-- WHAT YOU HAVE TO DO --
Lines with the word "Admin" are the ones wanted. Copy each of them from the entries below.

(Saved entries)
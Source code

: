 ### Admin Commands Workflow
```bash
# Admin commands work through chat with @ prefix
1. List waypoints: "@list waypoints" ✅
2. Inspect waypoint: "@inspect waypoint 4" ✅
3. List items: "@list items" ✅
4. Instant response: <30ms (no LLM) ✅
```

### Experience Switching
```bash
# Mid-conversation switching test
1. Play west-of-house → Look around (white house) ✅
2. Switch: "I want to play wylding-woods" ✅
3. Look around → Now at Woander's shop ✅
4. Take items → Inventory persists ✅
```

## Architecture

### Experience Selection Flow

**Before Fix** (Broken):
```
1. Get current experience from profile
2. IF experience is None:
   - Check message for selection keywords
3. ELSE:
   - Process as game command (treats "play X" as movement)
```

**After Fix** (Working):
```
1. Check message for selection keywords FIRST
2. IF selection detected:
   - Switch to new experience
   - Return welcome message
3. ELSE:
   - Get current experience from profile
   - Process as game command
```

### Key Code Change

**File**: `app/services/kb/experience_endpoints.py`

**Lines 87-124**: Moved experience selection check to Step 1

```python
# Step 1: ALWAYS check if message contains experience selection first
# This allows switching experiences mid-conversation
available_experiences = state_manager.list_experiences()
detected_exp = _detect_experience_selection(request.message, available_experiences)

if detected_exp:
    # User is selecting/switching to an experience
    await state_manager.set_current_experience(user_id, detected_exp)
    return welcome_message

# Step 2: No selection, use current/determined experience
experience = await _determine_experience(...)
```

* * *

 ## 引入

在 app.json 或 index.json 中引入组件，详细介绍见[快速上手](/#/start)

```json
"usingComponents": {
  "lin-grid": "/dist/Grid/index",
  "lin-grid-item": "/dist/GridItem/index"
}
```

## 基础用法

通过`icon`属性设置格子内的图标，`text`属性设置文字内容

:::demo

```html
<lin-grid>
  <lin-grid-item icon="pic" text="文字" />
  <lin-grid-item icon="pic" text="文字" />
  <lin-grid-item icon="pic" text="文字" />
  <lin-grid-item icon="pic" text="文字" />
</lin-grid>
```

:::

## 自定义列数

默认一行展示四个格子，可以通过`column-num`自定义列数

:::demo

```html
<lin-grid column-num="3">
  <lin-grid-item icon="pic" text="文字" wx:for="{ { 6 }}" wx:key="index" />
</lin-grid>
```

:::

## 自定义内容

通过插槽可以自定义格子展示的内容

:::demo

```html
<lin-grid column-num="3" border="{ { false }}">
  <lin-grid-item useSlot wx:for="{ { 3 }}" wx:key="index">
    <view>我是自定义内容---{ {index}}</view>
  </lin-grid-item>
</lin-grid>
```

* * *

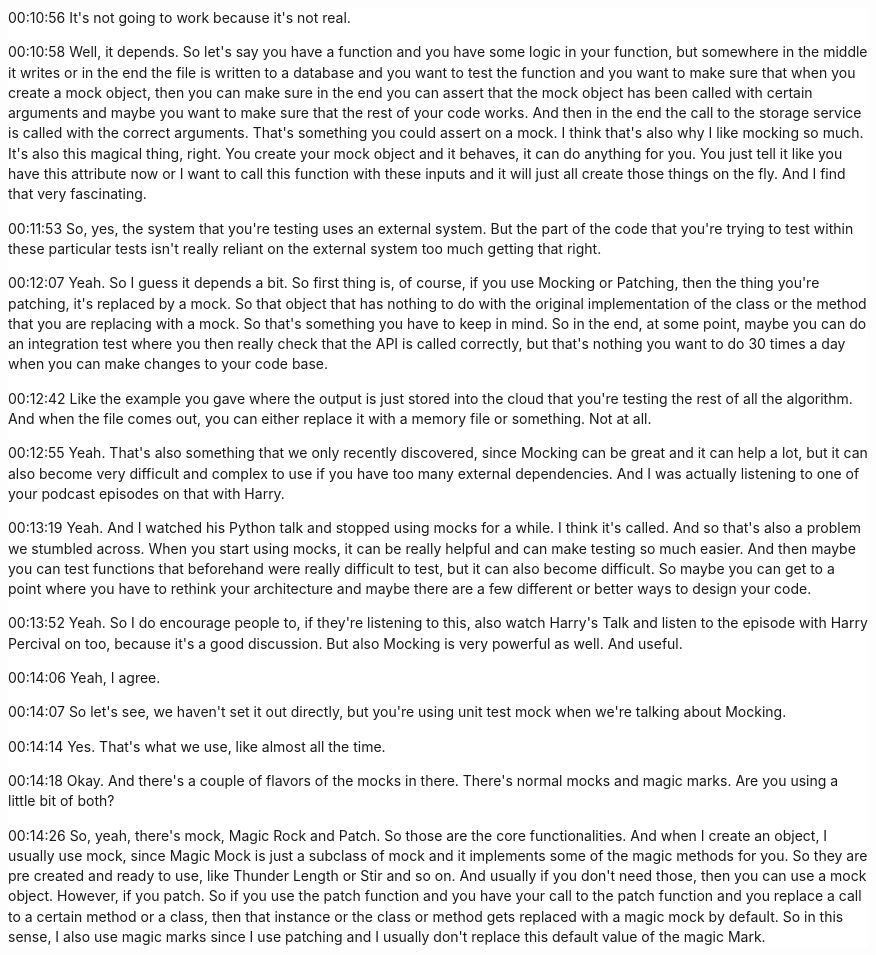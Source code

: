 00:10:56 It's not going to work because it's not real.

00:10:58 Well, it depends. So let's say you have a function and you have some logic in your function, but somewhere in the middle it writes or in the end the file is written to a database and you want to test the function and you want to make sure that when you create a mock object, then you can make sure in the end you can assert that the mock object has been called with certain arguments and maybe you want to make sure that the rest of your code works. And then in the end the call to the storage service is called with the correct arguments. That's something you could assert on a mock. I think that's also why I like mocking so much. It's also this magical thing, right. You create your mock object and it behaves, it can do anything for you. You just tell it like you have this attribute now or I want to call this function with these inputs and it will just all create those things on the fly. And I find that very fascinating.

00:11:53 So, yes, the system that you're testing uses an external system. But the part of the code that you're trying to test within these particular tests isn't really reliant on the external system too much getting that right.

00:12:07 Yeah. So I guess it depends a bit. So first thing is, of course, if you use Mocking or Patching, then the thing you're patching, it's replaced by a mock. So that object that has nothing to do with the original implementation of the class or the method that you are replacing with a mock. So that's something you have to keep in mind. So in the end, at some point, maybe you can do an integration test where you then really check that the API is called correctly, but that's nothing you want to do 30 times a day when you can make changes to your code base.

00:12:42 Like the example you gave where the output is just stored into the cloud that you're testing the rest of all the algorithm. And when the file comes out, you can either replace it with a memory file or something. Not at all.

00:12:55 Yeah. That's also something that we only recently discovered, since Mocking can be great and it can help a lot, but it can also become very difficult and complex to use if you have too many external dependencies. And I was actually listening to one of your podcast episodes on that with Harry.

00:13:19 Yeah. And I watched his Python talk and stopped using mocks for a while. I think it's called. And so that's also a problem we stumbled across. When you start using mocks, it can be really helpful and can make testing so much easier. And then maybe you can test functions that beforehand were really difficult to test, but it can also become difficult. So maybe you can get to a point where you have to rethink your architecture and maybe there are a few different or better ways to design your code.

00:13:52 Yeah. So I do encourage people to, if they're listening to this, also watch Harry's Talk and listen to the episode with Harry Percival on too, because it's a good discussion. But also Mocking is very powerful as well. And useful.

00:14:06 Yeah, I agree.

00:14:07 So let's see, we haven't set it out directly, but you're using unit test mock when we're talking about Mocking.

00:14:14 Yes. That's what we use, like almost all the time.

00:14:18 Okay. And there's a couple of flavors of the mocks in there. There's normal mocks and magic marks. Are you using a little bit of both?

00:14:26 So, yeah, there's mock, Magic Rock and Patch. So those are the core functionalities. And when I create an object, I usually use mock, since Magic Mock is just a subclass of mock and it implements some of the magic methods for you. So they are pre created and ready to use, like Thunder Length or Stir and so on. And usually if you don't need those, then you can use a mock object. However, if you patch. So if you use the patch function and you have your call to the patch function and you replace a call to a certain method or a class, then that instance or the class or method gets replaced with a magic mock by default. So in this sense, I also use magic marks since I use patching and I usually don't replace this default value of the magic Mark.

-- YOUR SOLUTION --
: ### Admin Commands Workflow
# Admin commands work through chat with @ prefix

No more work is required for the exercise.